── ENTRIES SUPPLIED ──
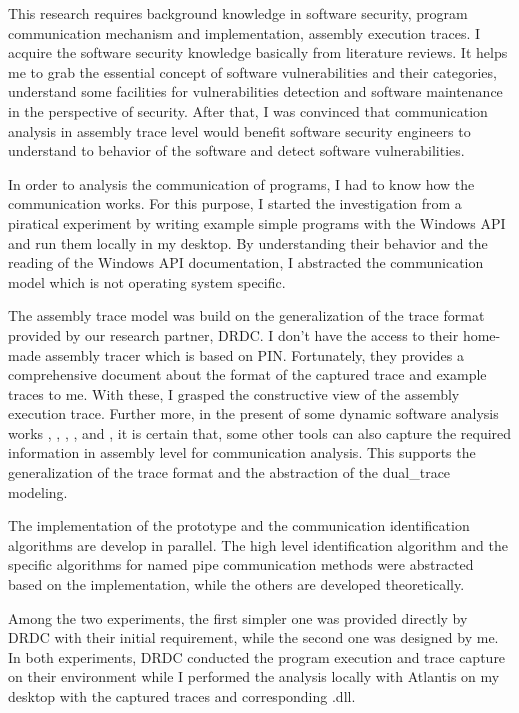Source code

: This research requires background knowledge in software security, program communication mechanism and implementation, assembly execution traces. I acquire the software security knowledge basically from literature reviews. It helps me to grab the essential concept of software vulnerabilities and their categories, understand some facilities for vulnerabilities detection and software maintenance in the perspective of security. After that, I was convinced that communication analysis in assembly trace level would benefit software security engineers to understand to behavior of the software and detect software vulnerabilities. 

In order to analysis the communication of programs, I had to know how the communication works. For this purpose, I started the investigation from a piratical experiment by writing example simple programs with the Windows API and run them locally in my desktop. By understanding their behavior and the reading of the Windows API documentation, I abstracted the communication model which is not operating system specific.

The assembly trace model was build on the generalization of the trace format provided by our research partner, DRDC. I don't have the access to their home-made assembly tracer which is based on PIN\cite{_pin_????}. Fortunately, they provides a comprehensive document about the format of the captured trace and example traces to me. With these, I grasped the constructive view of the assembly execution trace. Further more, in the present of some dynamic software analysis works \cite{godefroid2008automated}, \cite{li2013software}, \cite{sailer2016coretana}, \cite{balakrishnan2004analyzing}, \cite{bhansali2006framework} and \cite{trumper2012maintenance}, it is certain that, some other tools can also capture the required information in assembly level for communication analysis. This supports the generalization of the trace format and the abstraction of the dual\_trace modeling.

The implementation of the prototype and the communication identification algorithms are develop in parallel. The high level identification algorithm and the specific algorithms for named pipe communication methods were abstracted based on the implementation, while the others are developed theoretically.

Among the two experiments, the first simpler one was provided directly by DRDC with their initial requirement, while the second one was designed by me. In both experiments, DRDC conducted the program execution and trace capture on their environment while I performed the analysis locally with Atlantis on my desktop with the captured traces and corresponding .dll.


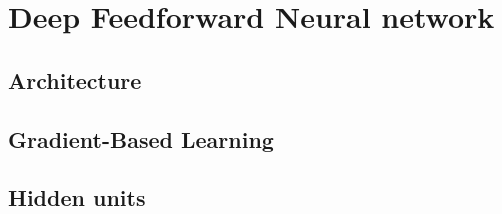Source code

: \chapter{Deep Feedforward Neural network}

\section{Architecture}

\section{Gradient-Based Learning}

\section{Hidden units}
───
WHAT NEEDS TO BE DONE: Within the entries above, how many lines include the word "while"? Respond with the number only.

RESPONSE TO THE TASK: 2